* **Work required**
Repeat the entries exactly but omit the pictures.

**** Records shown

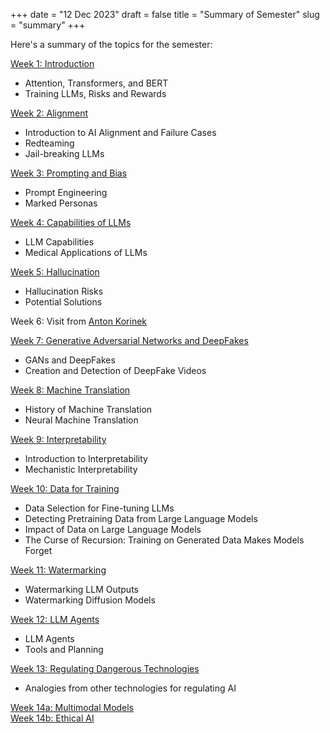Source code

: +++
date = "12 Dec 2023"
draft = false
title = "Summary of Semester"
slug = "summary"
+++

Here's a summary of the topics for the semester:

[Week 1: Introduction](/week1)
- Attention, Transformers, and BERT
- Training LLMs, Risks and Rewards

[Week 2: Alignment](/week2)
- Introduction to AI Alignment and Failure Cases
- Redteaming
- Jail-breaking LLMs

[Week 3: Prompting and Bias](/week3)
- Prompt Engineering
- Marked Personas

[Week 4: Capabilities of LLMs](/week4)
- LLM Capabilities
- Medical Applications of LLMs

[Week 5: Hallucination](/week5)
- Hallucination Risks
- Potential Solutions

Week 6: Visit from [Anton Korinek](https://www.korinek.com/)

[Week 7: Generative Adversarial Networks and DeepFakes](/week7)
- GANs and DeepFakes
- Creation and Detection of DeepFake Videos

[Week 8: Machine Translation](/week8)
- History of Machine Translation
- Neural Machine Translation

[Week 9: Interpretability](/week9)
- Introduction to Interpretability
- Mechanistic Interpretability

[Week 10: Data for Training](/week10)
- Data Selection for Fine-tuning LLMs
- Detecting Pretraining Data from Large Language Models
- Impact of Data on Large Language Models
- The Curse of Recursion: Training on Generated Data Makes Models Forget

[Week 11: Watermarking](/week11)
- Watermarking LLM Outputs
- Watermarking Diffusion Models

[Week 12: LLM Agents](/week12)
- LLM Agents
- Tools and Planning

[Week 13: Regulating Dangerous Technologies](/week13)
- Analogies from other technologies for regulating AI

[Week 14a: Multimodal Models](/week14a)  
[Week 14b: Ethical AI](/week14b)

********

* **Exercise result**
Source code

: +++
date = "12 Dec 2023"
draft = false
title = "Summary of Semester"
slug = "summary"
+++

Here's a summary of the topics for the semester:

[Week 1: Introduction](/week1)
- Attention, Transformers, and BERT
- Training LLMs, Risks and Rewards

[Week 2: Alignment](/week2)
- Introduction to AI Alignment and Failure Cases
- Redteaming
- Jail-breaking LLMs

[Week 3: Prompting and Bias](/week3)
- Prompt Engineering
- Marked Personas

[Week 4: Capabilities of LLMs](/week4)
- LLM Capabilities
- Medical Applications of LLMs

[Week 5: Hallucination](/week5)
- Hallucination Risks
- Potential Solutions

Week 6: Visit from [Anton Korinek](https://www.korinek.com/)

[Week 7: Generative Adversarial Networks and DeepFakes](/week7)
- GANs and DeepFakes
- Creation and Detection of DeepFake Videos

[Week 8: Machine Translation](/week8)
- History of Machine Translation
- Neural Machine Translation

[Week 9: Interpretability](/week9)
- Introduction to Interpretability
- Mechanistic Interpretability

[Week 10: Data for Training](/week10)
- Data Selection for Fine-tuning LLMs
- Detecting Pretraining Data from Large Language Models
- Impact of Data on Large Language Models
- The Curse of Recursion: Training on Generated Data Makes Models Forget

[Week 11: Watermarking](/week11)
- Watermarking LLM Outputs
- Watermarking Diffusion Models

[Week 12: LLM Agents](/week12)
- LLM Agents
- Tools and Planning

[Week 13: Regulating Dangerous Technologies](/week13)
- Analogies from other technologies for regulating AI

[Week 14a: Multimodal Models](/week14a)  
[Week 14b: Ethical AI](/week14b)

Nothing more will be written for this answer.